Extracted material =>
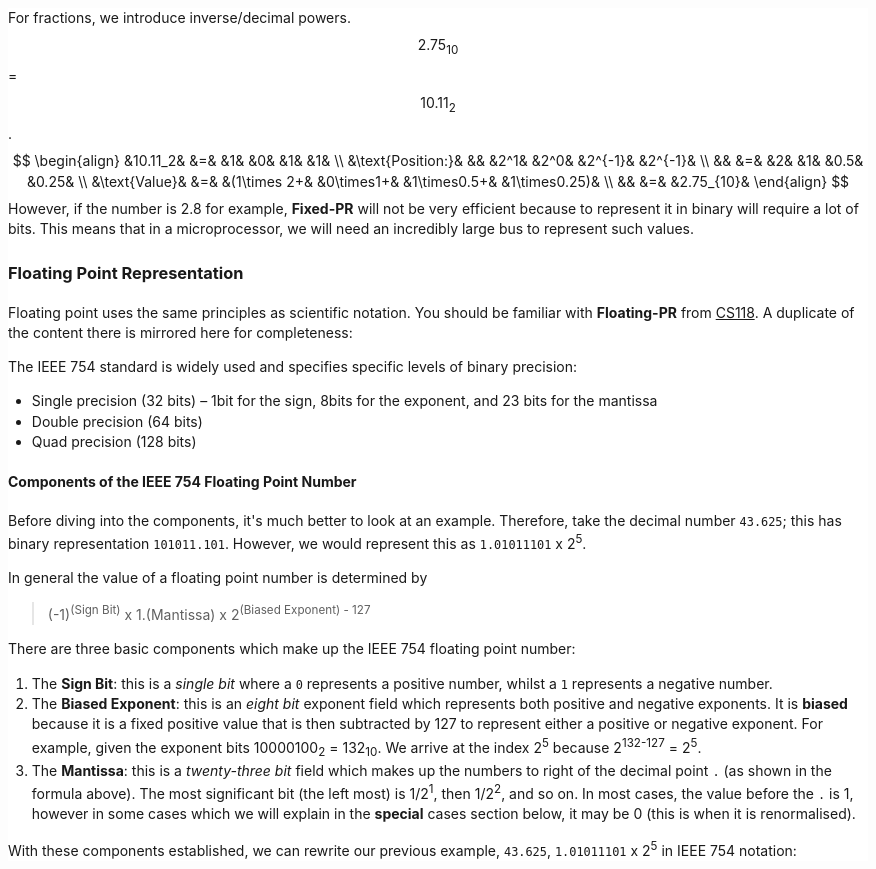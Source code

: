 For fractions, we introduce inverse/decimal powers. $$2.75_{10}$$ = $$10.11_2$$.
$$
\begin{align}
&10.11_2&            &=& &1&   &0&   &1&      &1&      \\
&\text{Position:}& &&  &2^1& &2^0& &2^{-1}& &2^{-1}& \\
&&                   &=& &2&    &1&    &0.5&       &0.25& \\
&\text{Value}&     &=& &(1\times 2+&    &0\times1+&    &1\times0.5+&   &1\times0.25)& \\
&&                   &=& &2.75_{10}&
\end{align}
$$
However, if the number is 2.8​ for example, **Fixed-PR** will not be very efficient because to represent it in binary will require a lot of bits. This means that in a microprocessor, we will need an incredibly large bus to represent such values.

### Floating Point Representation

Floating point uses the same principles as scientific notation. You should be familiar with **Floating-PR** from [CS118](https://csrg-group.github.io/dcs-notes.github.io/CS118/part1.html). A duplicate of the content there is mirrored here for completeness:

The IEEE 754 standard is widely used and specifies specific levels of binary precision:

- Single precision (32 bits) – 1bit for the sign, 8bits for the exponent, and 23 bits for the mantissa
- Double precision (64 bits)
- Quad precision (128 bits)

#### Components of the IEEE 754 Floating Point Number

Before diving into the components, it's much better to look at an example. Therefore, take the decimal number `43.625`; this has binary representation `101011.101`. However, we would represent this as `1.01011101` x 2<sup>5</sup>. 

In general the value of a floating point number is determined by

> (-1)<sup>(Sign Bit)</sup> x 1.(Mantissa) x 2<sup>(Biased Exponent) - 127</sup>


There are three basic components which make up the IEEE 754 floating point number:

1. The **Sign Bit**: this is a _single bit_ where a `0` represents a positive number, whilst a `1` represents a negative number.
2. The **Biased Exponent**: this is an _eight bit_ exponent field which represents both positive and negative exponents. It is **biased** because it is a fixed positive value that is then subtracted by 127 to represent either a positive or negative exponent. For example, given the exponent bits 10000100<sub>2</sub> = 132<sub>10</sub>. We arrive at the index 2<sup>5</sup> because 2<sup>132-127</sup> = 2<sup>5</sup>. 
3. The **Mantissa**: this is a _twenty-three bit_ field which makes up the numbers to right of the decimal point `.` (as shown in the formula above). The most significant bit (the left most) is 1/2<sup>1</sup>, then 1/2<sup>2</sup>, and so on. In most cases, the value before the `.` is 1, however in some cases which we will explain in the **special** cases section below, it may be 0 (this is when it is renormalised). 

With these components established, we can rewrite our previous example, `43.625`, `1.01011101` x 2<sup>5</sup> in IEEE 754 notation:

Problem to solve => Print the data above exactly, from its first line to the line bearing "Floating point uses" inclusive, and keep pictures out of the result.

Task answer =>
Source code

: For fractions, we introduce inverse/decimal powers. $$2.75_{10}$$ = $$10.11_2$$.
$$
\begin{align}
&10.11_2&            &=& &1&   &0&   &1&      &1&      \\
&\text{Position:}& &&  &2^1& &2^0& &2^{-1}& &2^{-1}& \\
&&                   &=& &2&    &1&    &0.5&       &0.25& \\
&\text{Value}&     &=& &(1\times 2+&    &0\times1+&    &1\times0.5+&   &1\times0.25)& \\
&&                   &=& &2.75_{10}&
\end{align}
$$
However, if the number is 2.8​ for example, **Fixed-PR** will not be very efficient because to represent it in binary will require a lot of bits. This means that in a microprocessor, we will need an incredibly large bus to represent such values.

### Floating Point Representation

Floating point uses the same principles as scientific notation. You should be familiar with **Floating-PR** from [CS118](https://csrg-group.github.io/dcs-notes.github.io/CS118/part1.html). A duplicate of the content there is mirrored here for completeness:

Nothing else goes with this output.